Retype exactly the lines from the line with "### Hardcoded Icons" to the end of the data, keeping both boundary lines.
╭─ Given entries
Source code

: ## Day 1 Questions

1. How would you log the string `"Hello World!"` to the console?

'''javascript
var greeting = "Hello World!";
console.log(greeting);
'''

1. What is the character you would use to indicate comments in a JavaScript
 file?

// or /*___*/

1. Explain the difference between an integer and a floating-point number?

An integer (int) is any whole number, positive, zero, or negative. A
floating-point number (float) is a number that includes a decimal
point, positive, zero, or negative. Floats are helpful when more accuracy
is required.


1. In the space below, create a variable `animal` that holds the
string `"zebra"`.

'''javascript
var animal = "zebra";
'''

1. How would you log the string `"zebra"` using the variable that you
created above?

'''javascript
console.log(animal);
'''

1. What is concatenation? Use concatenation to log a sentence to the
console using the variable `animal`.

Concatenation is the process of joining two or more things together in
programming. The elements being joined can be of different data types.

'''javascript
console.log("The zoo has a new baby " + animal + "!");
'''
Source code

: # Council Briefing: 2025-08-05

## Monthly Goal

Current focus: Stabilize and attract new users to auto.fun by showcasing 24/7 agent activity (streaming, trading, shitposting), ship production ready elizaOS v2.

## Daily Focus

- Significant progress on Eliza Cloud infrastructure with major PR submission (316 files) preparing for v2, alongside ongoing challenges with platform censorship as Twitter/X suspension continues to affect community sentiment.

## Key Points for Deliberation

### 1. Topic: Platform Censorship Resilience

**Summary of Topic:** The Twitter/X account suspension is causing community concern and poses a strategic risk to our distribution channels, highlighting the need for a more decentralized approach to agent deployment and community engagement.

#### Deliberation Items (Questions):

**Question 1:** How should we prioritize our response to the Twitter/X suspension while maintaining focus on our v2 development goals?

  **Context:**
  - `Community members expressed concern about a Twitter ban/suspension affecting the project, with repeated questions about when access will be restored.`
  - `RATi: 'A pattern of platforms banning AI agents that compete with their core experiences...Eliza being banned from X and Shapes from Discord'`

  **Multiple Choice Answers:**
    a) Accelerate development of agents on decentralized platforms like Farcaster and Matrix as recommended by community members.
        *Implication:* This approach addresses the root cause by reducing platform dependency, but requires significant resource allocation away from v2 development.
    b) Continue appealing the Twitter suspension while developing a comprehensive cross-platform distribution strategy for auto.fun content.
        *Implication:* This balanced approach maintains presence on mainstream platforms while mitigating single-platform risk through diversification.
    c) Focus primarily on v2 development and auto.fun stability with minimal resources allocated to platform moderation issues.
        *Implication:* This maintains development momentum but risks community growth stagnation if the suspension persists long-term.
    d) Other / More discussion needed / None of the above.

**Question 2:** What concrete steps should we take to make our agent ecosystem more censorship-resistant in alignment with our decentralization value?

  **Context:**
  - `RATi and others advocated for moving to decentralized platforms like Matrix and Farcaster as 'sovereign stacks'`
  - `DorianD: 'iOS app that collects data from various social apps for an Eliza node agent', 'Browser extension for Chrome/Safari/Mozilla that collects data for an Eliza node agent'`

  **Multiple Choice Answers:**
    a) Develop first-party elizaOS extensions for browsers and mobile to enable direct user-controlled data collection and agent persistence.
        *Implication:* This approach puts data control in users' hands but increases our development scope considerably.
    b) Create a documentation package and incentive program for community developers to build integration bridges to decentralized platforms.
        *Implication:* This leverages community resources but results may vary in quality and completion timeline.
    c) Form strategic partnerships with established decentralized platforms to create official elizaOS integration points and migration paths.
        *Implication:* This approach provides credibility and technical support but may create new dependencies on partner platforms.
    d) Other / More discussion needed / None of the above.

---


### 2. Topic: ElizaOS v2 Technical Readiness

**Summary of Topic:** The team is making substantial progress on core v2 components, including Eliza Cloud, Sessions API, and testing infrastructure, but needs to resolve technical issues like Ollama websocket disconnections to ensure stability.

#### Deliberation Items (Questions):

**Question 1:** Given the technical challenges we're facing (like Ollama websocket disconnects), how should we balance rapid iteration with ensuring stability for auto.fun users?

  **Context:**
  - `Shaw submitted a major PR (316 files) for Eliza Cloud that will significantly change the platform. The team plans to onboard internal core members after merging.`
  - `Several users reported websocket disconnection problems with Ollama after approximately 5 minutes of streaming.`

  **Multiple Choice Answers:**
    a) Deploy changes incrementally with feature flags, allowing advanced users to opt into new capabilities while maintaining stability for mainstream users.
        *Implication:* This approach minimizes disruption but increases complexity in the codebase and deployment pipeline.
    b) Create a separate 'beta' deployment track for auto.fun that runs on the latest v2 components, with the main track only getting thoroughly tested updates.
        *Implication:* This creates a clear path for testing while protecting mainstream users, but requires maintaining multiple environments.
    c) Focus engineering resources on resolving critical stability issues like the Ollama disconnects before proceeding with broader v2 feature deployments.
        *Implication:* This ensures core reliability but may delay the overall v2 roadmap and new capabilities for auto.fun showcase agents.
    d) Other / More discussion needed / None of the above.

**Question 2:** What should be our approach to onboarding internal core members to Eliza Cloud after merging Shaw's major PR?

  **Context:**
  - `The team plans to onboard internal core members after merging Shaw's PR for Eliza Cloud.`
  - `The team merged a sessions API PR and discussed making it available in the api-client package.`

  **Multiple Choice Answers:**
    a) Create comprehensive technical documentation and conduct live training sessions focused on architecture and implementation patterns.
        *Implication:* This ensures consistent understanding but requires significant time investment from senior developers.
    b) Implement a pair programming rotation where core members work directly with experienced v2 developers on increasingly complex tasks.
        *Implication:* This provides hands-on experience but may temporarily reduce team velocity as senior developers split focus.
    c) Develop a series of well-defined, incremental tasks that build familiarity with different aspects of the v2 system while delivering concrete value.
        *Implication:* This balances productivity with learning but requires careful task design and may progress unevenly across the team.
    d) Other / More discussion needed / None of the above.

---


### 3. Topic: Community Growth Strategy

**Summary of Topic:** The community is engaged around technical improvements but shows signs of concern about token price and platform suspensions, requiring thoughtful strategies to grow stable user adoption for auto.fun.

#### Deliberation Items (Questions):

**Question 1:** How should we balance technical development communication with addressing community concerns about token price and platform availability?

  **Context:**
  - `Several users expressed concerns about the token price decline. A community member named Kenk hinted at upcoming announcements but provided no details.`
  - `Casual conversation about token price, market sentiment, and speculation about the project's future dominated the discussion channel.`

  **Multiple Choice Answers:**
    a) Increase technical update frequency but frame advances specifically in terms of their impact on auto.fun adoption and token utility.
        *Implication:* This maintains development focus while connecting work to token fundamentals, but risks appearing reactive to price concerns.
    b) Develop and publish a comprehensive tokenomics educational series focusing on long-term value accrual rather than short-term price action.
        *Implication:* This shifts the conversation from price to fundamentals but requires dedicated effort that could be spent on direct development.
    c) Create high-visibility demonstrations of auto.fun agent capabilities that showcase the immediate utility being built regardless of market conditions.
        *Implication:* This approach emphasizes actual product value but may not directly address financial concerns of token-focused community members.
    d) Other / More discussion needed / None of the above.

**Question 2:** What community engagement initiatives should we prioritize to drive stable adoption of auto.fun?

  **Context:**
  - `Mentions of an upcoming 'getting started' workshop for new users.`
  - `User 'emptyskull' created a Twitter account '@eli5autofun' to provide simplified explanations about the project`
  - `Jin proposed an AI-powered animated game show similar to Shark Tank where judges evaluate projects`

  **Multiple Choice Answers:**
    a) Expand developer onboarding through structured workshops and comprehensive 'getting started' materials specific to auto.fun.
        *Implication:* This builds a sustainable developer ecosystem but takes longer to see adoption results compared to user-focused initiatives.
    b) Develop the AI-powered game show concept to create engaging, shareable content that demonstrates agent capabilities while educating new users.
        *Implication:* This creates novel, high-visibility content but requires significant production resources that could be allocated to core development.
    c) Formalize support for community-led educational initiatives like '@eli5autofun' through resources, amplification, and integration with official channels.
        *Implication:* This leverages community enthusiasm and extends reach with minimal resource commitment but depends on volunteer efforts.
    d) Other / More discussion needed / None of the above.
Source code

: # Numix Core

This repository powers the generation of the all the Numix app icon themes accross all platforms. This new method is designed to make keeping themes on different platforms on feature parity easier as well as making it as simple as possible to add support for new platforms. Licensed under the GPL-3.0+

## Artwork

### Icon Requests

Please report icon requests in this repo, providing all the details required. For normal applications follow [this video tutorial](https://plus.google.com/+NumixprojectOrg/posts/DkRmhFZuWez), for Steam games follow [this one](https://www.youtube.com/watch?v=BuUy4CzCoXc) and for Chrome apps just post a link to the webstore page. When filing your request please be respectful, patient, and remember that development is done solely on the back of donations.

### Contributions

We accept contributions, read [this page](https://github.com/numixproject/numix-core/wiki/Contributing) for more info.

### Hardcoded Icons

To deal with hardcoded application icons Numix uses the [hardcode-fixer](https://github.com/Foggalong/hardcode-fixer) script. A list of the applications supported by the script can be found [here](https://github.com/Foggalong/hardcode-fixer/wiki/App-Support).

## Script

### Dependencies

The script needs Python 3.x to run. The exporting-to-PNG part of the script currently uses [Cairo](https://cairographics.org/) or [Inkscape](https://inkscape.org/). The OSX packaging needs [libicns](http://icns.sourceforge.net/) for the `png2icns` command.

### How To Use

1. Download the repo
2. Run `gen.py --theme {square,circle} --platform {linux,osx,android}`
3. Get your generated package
╰─
— Result for this task —
### Hardcoded Icons

To deal with hardcoded application icons Numix uses the [hardcode-fixer](https://github.com/Foggalong/hardcode-fixer) script. A list of the applications supported by the script can be found [here](https://github.com/Foggalong/hardcode-fixer/wiki/App-Support).

## Script

### Dependencies

The script needs Python 3.x to run. The exporting-to-PNG part of the script currently uses [Cairo](https://cairographics.org/) or [Inkscape](https://inkscape.org/). The OSX packaging needs [libicns](http://icns.sourceforge.net/) for the `png2icns` command.

### How To Use

1. Download the repo
2. Run `gen.py --theme {square,circle} --platform {linux,osx,android}`
3. Get your generated package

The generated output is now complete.